Properties of federated learning[edit]

Privacy by design[edit]

The main advantage of using federated approaches to machine learning is to ensure data privacy or data secrecy. Indeed, no local data is uploaded externally, concatenated or exchanged. Since the entire database is segmented into local bits, this makes it more difficult to hack into it.

With federated learning, only machine learning parameters are exchanged. In addition, such parameters can be encrypted before sharing between learning rounds to extend privacy and homomorphic encryption schemes can be used to directly make computations on the encrypted data without decrypting them beforehand. Despite such protective measures, these parameters may still leak information about the underlying data samples, for instance, by making multiple specific queries on specific datasets. Querying capability of nodes thus is a major attention point, which can be addressed using differential privacy and secure aggregation.[16]

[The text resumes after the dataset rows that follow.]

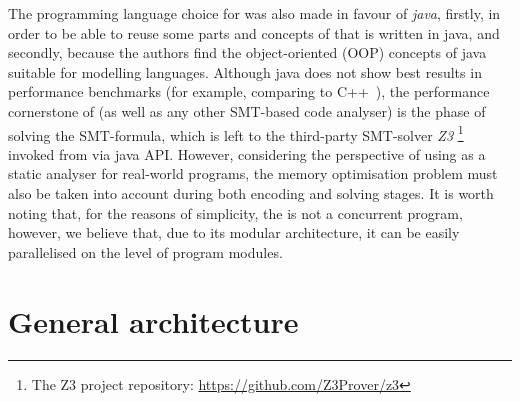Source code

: The programming language choice for \porthos[2] was also made in favour of \textit{java}, firstly, in order to be able to reuse some parts and concepts of \porthos[1] that is written in java, and secondly, because the authors find the object-oriented (OOP) concepts of java suitable for modelling languages.
Although java does not show best results in performance benchmarks (for example, comparing to C++~\cite{hundt2011loop, oaks2014java}), the performance cornerstone of \porthos[2] (as well as any other SMT-based code analyser) is the phase of solving the SMT-formula, which is left to the third-party SMT-solver \textit{Z3}%
\footnote{The Z3 project repository: \url{https://github.com/Z3Prover/z3}} %
invoked from \porthos[2] via java API.
However, considering the perspective of using \porthos[2] as a static analyser for real-world programs, the memory optimisation problem must also be taken into account during both encoding and solving stages.
It is worth noting that, for the reasons of simplicity, the \porthos[2] is not a concurrent program, however, we believe that, due to its modular architecture, it can be easily parallelised on the level of program modules.


\section{General architecture}
\label{ch:impl:arch}

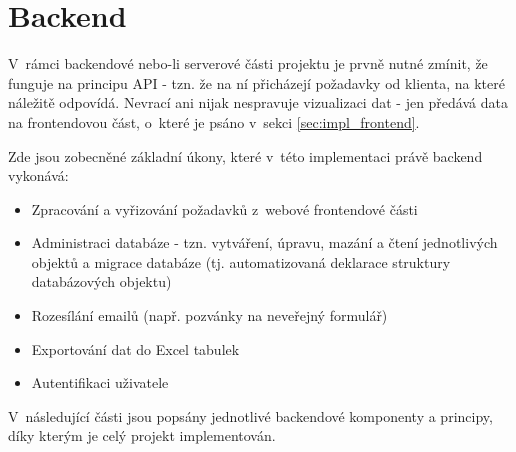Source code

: \section{Backend}\label{sec:impl_backend}
	V~rámci backendové nebo-li serverové části projektu je prvně nutné zmínit, že funguje na principu API - tzn. že na ní přicházejí požadavky od klienta, na které náležitě odpovídá. Nevrací ani nijak nespravuje vizualizaci dat - jen předává data na frontendovou část, o~které je psáno v~sekci \ref{sec:impl_frontend}.
	
	Zde jsou zobecněné základní úkony, které v~této implementaci právě backend vykonává:
	
	\begin{itemize}
		\item Zpracování a vyřizování požadavků z~webové frontendové části
		\item Administraci databáze - tzn. vytváření, úpravu, mazání a čtení jednotlivých objektů a migrace databáze (tj. automatizovaná deklarace struktury databázových objektu)
		\item Rozesílání emailů (např. pozvánky na neveřejný formulář)
		\item Exportování dat do Excel tabulek
		\item Autentifikaci uživatele
	\end{itemize}
	 
	V~následující části jsou popsány jednotlivé backendové komponenty a principy, díky kterým je celý projekt implementován.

It was found that the privacy issues of federated learning is often due to running estimates, which hinders the usage of advanced deep learning models. A Static Batch Normalization (sBN) for optimizing privacy constrained deep neural networks was developed.[4] During the training phase, sBN does not track running estimates but simply normalize batch data. Only the statistics of hidden representations from local data after the model converges are calculated. This method is suitable for the FL framework as local models do not need to upload running estimates during training. Local models only upload their statistics for once after optimization, which significantly reduces data leakage risk.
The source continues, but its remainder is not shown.